Metabolic Insights

Saliva based point-of-care testing technology

Status

In Development

Mii

More to come

While I’m unable to go into specifics of the app’s internals for now, I wanted to note another interesting aspect of the project: the experimental set up.

Context

Metabolic Insights (Mii) was founded with the general goal of empowering clinicians and customers with information about their body, through non-invasive & repeatable techniques. Of particular interest to me is assessing the body’s metabolism, with a focus on identifying intervals and triggers of fat storage versus fat oxidation. Ultimately, the aim is to model the body’s response to specific foods and generate tailored meal plans aligned with individual health goals.

Since the inception of Mii, I have been involved in the development of the technology, which initially focused on creating an electrochemical device capable of detecting multiple analytes in saliva without the need for reagents or consumables typical of a standard lateral flow assay. The project has since evolved to utilize a custom lateral flow assay to detect salivary insulin, a known regulator of metabolism. To support this, I developed a smartphone app that functions as the lateral flow assay reader.

Experimental setup

I find scientific and experimental programming in Swift can be cumbersome, particularly for tasks like plotting/visualization. Python already has great solutions to most data problems, so I created a project structure that leverages Python for analytics, enabling rapid algorithm testing cycles and comprehensive result tracking with MLFlow.

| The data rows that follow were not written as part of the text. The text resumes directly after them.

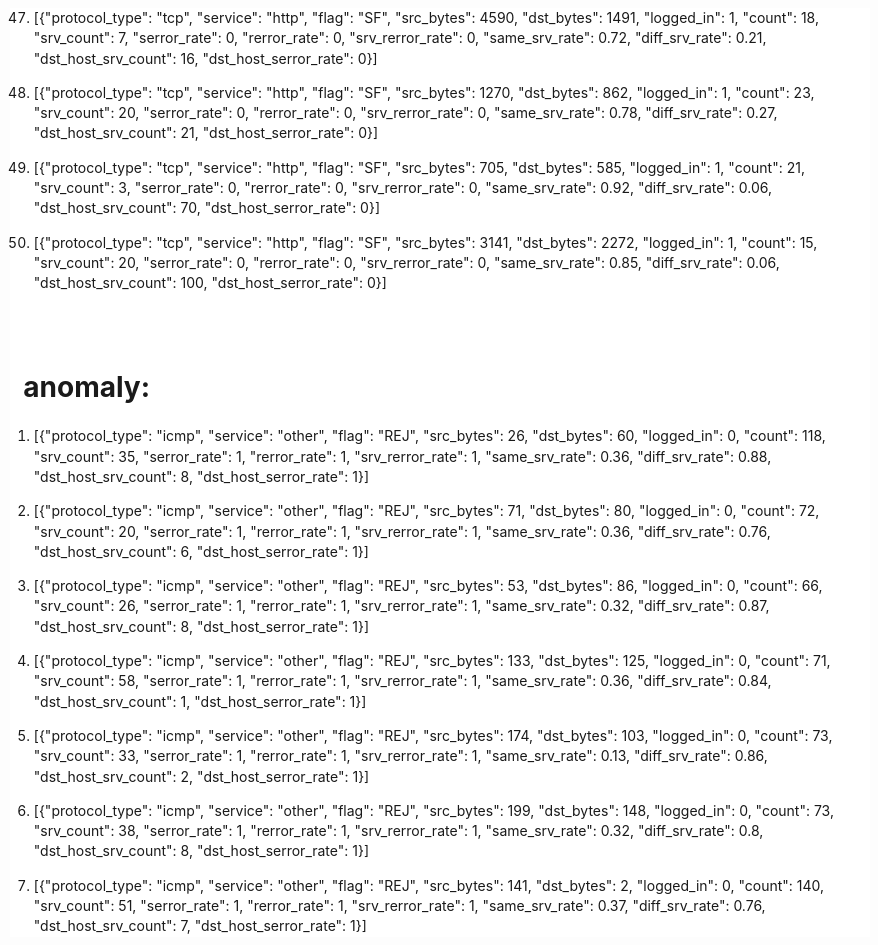 47. \[{"protocol\_type": "tcp", "service": "http", "flag": "SF", "src\_bytes": 4590, "dst\_bytes": 1491, "logged\_in": 1, "count": 18, "srv\_count": 7, "serror\_rate": 0, "rerror\_rate": 0, "srv\_rerror\_rate": 0, "same\_srv\_rate": 0.72, "diff\_srv\_rate": 0.21, "dst\_host\_srv\_count": 16, "dst\_host\_serror\_rate": 0}]
    
48. \[{"protocol\_type": "tcp", "service": "http", "flag": "SF", "src\_bytes": 1270, "dst\_bytes": 862, "logged\_in": 1, "count": 23, "srv\_count": 20, "serror\_rate": 0, "rerror\_rate": 0, "srv\_rerror\_rate": 0, "same\_srv\_rate": 0.78, "diff\_srv\_rate": 0.27, "dst\_host\_srv\_count": 21, "dst\_host\_serror\_rate": 0}]
    
49. \[{"protocol\_type": "tcp", "service": "http", "flag": "SF", "src\_bytes": 705, "dst\_bytes": 585, "logged\_in": 1, "count": 21, "srv\_count": 3, "serror\_rate": 0, "rerror\_rate": 0, "srv\_rerror\_rate": 0, "same\_srv\_rate": 0.92, "diff\_srv\_rate": 0.06, "dst\_host\_srv\_count": 70, "dst\_host\_serror\_rate": 0}]
    
50. \[{"protocol\_type": "tcp", "service": "http", "flag": "SF", "src\_bytes": 3141, "dst\_bytes": 2272, "logged\_in": 1, "count": 15, "srv\_count": 20, "serror\_rate": 0, "rerror\_rate": 0, "srv\_rerror\_rate": 0, "same\_srv\_rate": 0.85, "diff\_srv\_rate": 0.06, "dst\_host\_srv\_count": 100, "dst\_host\_serror\_rate": 0}]

&nbsp; 

# &nbsp;   		**anomaly:** 

1. \[{"protocol\_type": "icmp", "service": "other", "flag": "REJ", "src\_bytes": 26, "dst\_bytes": 60, "logged\_in": 0, "count": 118, "srv\_count": 35, "serror\_rate": 1, "rerror\_rate": 1, "srv\_rerror\_rate": 1, "same\_srv\_rate": 0.36, "diff\_srv\_rate": 0.88, "dst\_host\_srv\_count": 8, "dst\_host\_serror\_rate": 1}]
   
2. \[{"protocol\_type": "icmp", "service": "other", "flag": "REJ", "src\_bytes": 71, "dst\_bytes": 80, "logged\_in": 0, "count": 72, "srv\_count": 20, "serror\_rate": 1, "rerror\_rate": 1, "srv\_rerror\_rate": 1, "same\_srv\_rate": 0.36, "diff\_srv\_rate": 0.76, "dst\_host\_srv\_count": 6, "dst\_host\_serror\_rate": 1}]
   
3. \[{"protocol\_type": "icmp", "service": "other", "flag": "REJ", "src\_bytes": 53, "dst\_bytes": 86, "logged\_in": 0, "count": 66, "srv\_count": 26, "serror\_rate": 1, "rerror\_rate": 1, "srv\_rerror\_rate": 1, "same\_srv\_rate": 0.32, "diff\_srv\_rate": 0.87, "dst\_host\_srv\_count": 8, "dst\_host\_serror\_rate": 1}]
   
4. \[{"protocol\_type": "icmp", "service": "other", "flag": "REJ", "src\_bytes": 133, "dst\_bytes": 125, "logged\_in": 0, "count": 71, "srv\_count": 58, "serror\_rate": 1, "rerror\_rate": 1, "srv\_rerror\_rate": 1, "same\_srv\_rate": 0.36, "diff\_srv\_rate": 0.84, "dst\_host\_srv\_count": 1, "dst\_host\_serror\_rate": 1}]
   
5. \[{"protocol\_type": "icmp", "service": "other", "flag": "REJ", "src\_bytes": 174, "dst\_bytes": 103, "logged\_in": 0, "count": 73, "srv\_count": 33, "serror\_rate": 1, "rerror\_rate": 1, "srv\_rerror\_rate": 1, "same\_srv\_rate": 0.13, "diff\_srv\_rate": 0.86, "dst\_host\_srv\_count": 2, "dst\_host\_serror\_rate": 1}]
   
6. \[{"protocol\_type": "icmp", "service": "other", "flag": "REJ", "src\_bytes": 199, "dst\_bytes": 148, "logged\_in": 0, "count": 73, "srv\_count": 38, "serror\_rate": 1, "rerror\_rate": 1, "srv\_rerror\_rate": 1, "same\_srv\_rate": 0.32, "diff\_srv\_rate": 0.8, "dst\_host\_srv\_count": 8, "dst\_host\_serror\_rate": 1}]
   
7. \[{"protocol\_type": "icmp", "service": "other", "flag": "REJ", "src\_bytes": 141, "dst\_bytes": 2, "logged\_in": 0, "count": 140, "srv\_count": 51, "serror\_rate": 1, "rerror\_rate": 1, "srv\_rerror\_rate": 1, "same\_srv\_rate": 0.37, "diff\_srv\_rate": 0.76, "dst\_host\_srv\_count": 7, "dst\_host\_serror\_rate": 1}]
   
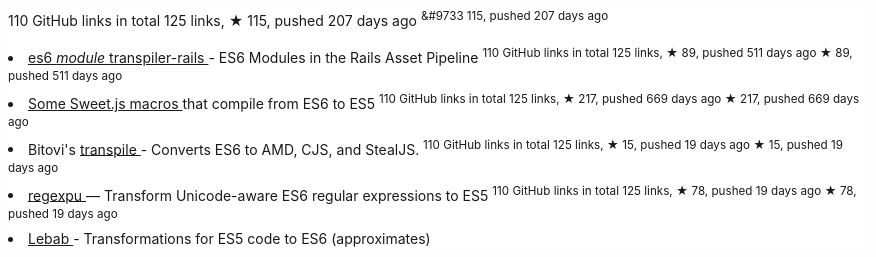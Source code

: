    110 GitHub links in total 125 links, ★ 115, pushed 207 days ago
  </sup>
  <sup>
   &#9733 115, pushed 207 days ago
  </sup>
 </li>
 <li>
  <a href="https://github.com/DavyJonesLocker/es6_module_transpiler-rails">
   es6
   <em>
    module
   </em>
   transpiler-rails
  </a>
  - ES6 Modules in the Rails Asset Pipeline
  <sup>
   110 GitHub links in total 125 links, ★ 89, pushed 511 days ago
  </sup>
  <sup>
   &#9733 89, pushed 511 days ago
  </sup>
 </li>
 <li>
  <a href="https://github.com/jlongster/es6-macros">
   Some Sweet.js macros
  </a>
  that compile from ES6 to ES5
  <sup>
   110 GitHub links in total 125 links, ★ 217, pushed 669 days ago
  </sup>
  <sup>
   &#9733 217, pushed 669 days ago
  </sup>
 </li>
 <li>
  Bitovi's
  <a href="https://github.com/stealjs/transpile">
   transpile
  </a>
  - Converts ES6 to AMD, CJS, and StealJS.
  <sup>
   110 GitHub links in total 125 links, ★ 15, pushed 19 days ago
  </sup>
  <sup>
   &#9733 15, pushed 19 days ago
  </sup>
 </li>
 <li>
  <a href="https://github.com/mathiasbynens/regexpu">
   regexpu
  </a>
  — Transform Unicode-aware ES6 regular expressions to ES5
  <sup>
   110 GitHub links in total 125 links, ★ 78, pushed 19 days ago
  </sup>
  <sup>
   &#9733 78, pushed 19 days ago
  </sup>
 </li>
 <li>
  <a href="https://github.com/mohebifar/lebab">
   Lebab
  </a>
  - Transformations for ES5 code to ES6 (approximates)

It’s a simple (ie probably common) solution: the core calculation logic is encapsulated within a dedicated, separate framework, allowing it to be wrapped in a Swift executable, which I then import into my Python analysis environment, as well embed directly in the app itself. Obviously, there is some automation that goes on in the background in regards to the build and the import of data but that wasn’t particularly novel to me.

Findings

It’s an obvious setup in retrospect but I had not utilized this project structure before, despite working on similar products. The setup enables me to conduct testing, analysis, and plotting in Python while maintaining consistency with the app’s actual logic. It ensures that the same code is deployed both in the application and during analysis. Much better than Swift playgrounds I find.